(Records from a data source)
________________________________________
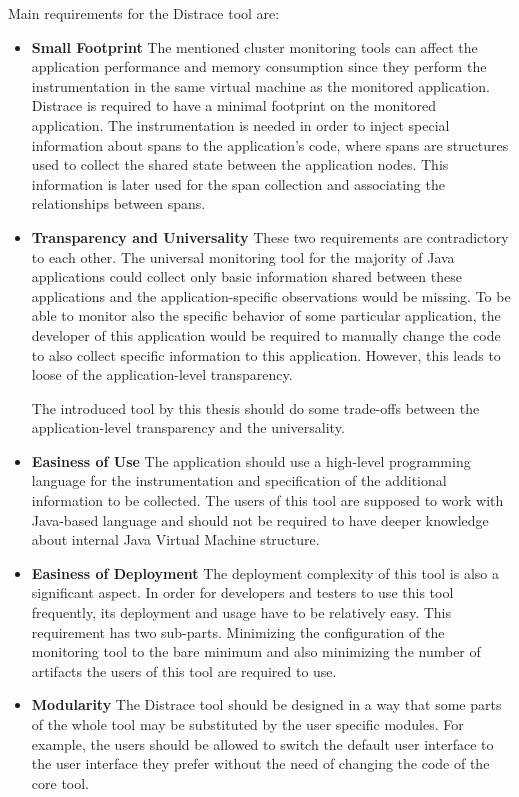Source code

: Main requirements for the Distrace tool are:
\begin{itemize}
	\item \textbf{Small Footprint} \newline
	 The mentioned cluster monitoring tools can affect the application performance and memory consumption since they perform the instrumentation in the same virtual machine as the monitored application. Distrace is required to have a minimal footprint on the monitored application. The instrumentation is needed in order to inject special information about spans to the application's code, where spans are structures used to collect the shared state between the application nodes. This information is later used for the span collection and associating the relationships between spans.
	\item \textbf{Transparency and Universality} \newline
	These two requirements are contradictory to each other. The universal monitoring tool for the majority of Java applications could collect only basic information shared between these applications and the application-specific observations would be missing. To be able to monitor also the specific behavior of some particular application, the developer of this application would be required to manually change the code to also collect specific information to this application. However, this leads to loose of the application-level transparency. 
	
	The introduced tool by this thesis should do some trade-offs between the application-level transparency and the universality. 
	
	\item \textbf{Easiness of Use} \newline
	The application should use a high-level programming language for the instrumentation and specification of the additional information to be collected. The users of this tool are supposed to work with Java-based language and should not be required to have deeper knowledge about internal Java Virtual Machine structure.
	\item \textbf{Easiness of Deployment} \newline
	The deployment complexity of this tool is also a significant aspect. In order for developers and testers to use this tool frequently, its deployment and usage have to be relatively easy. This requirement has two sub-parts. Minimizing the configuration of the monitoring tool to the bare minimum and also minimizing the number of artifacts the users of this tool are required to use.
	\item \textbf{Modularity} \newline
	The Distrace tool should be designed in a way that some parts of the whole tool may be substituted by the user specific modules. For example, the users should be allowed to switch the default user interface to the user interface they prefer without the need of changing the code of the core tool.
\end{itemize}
________________________________________
◆ WHAT THE TASK REQUIRES
Looking through the entries, count the lines that hold the word "Distrace" and state that count alone.

◆ ANSWER FOR THIS EXERCISE
3